==== DATA SHOWN ====
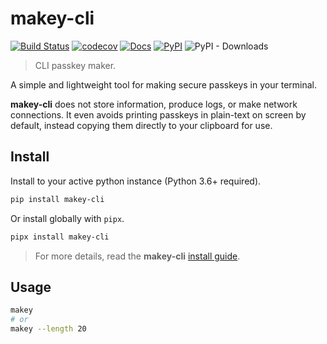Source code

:# makey-cli

[![Build Status](https://travis-ci.org/bradleycwojcik/makey-cli.svg?branch=main)](https://travis-ci.org/bradleycwojcik/makey-cli)
[![codecov](https://codecov.io/gh/bradleycwojcik/makey-cli/branch/main/graph/badge.svg)](https://codecov.io/gh/bradleycwojcik/makey-cli)
[![Docs](https://img.shields.io/website?down_message=down&label=docs&up_message=online&url=https%3A%2F%2Fbradleycwojcik.github.io%2Fmakey-cli%2F)](https://bradleycwojcik.github.io/makey-cli/)
[![PyPI](https://img.shields.io/pypi/v/makey-cli)](https://pypi.org/project/makey-cli/)
![PyPI - Downloads](https://img.shields.io/pypi/dm/makey-cli)

> CLI passkey maker.

A simple and lightweight tool for making secure passkeys in your terminal.

**makey-cli** does not store information, produce logs, or make network connections. It even avoids printing passkeys in plain-text on screen by default, instead copying them directly to your clipboard for use.

## Install

Install to your active python instance (Python 3.6+ required).

```zsh
pip install makey-cli
```

Or install globally with `pipx`.

```zsh
pipx install makey-cli
```

> For more details, read the **makey-cli** [install guide](https://bradleycwojcik.github.io/makey-cli/).

## Usage

```zsh
makey
# or
makey --length 20
```
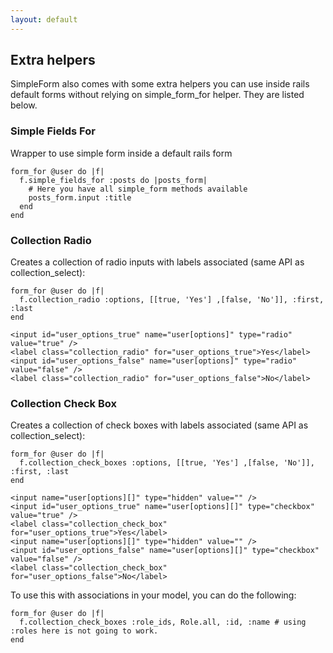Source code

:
 ```yaml
---
layout: default
---
```


## Extra helpers

SimpleForm also comes with some extra helpers you can use inside rails default forms without relying on simple_form_for helper. They are listed below.

### Simple Fields For

Wrapper to use simple form inside a default rails form

    form_for @user do |f|
      f.simple_fields_for :posts do |posts_form|
        # Here you have all simple_form methods available
        posts_form.input :title
      end
    end

### Collection Radio

Creates a collection of radio inputs with labels associated (same API as collection_select):

    form_for @user do |f|
      f.collection_radio :options, [[true, 'Yes'] ,[false, 'No']], :first, :last
    end

    <input id="user_options_true" name="user[options]" type="radio" value="true" />
    <label class="collection_radio" for="user_options_true">Yes</label>
    <input id="user_options_false" name="user[options]" type="radio" value="false" />
    <label class="collection_radio" for="user_options_false">No</label>

### Collection Check Box

Creates a collection of check boxes with labels associated (same API as collection_select):

    form_for @user do |f|
      f.collection_check_boxes :options, [[true, 'Yes'] ,[false, 'No']], :first, :last
    end

    <input name="user[options][]" type="hidden" value="" />
    <input id="user_options_true" name="user[options][]" type="checkbox" value="true" />
    <label class="collection_check_box" for="user_options_true">Yes</label>
    <input name="user[options][]" type="hidden" value="" />
    <input id="user_options_false" name="user[options][]" type="checkbox" value="false" />
    <label class="collection_check_box" for="user_options_false">No</label>

To use this with associations in your model, you can do the following:

    form_for @user do |f|
      f.collection_check_boxes :role_ids, Role.all, :id, :name # using :roles here is not going to work.
    end
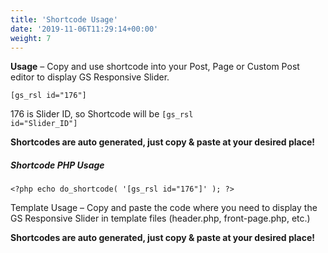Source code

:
 ```yaml
---
title: 'Shortcode Usage'
date: '2019-11-06T11:29:14+00:00'
weight: 7
---
```

**Usage** – Copy and use shortcode into your Post, Page or Custom Post editor to display GS Responsive Slider.

```
[gs_rsl id="176"]
```

176 is Slider ID, so Shortcode will be <code>[gs_rsl id="Slider_ID"]</code>

**Shortcodes are auto generated, just copy &amp; paste at your desired place!**

##### Shortcode PHP Usage

```
<?php echo do_shortcode( '[gs_rsl id="176"]' ); ?>
```

Template Usage – Copy and paste the code where you need to display the GS Responsive Slider in template files (header.php, front-page.php, etc.)

**Shortcodes are auto generated, just copy &amp; paste at your desired place!**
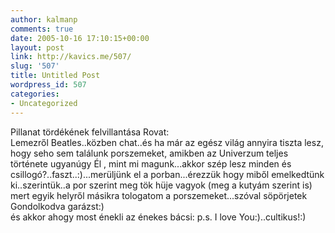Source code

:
 ```yaml
---
author: kalmanp
comments: true
date: 2005-10-16 17:10:15+00:00
layout: post
link: http://kavics.me/507/
slug: '507'
title: Untitled Post
wordpress_id: 507
categories:
- Uncategorized
---
```


Pillanat tördékének felvillantása Rovat:  
Lemezről Beatles..közben chat..és ha már az egész világ annyira tiszta lesz, hogy seho sem találunk porszemeket, amikben az Univerzum teljes története ugyanúgy Él , mint mi magunk...akkor szép lesz minden és csillogó?..faszt..:)...merüljünk el a porban...érezzük hogy miből emelkedtünk ki..szerintük..a por szerint meg tök hüje vagyok (meg a kutyám szerint is) mert egyik helyről másikra tologatom a porszemeket...szóval söpörjetek Gondolkodva garázst:)  
és akkor ahogy most énekli az énekes bácsi: p.s. I love You:)..cultikus!:)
====
» **INSTRUCTIONS TO FOLLOW**: Spot the lines above that mention "type" and copy them.

» **EXERCISE RESPONSE**:
    <input id="user_options_true" name="user[options]" type="radio" value="true" />
    <input id="user_options_false" name="user[options]" type="radio" value="false" />
    <input name="user[options][]" type="hidden" value="" />
    <input id="user_options_true" name="user[options][]" type="checkbox" value="true" />
    <input name="user[options][]" type="hidden" value="" />
    <input id="user_options_false" name="user[options][]" type="checkbox" value="false" />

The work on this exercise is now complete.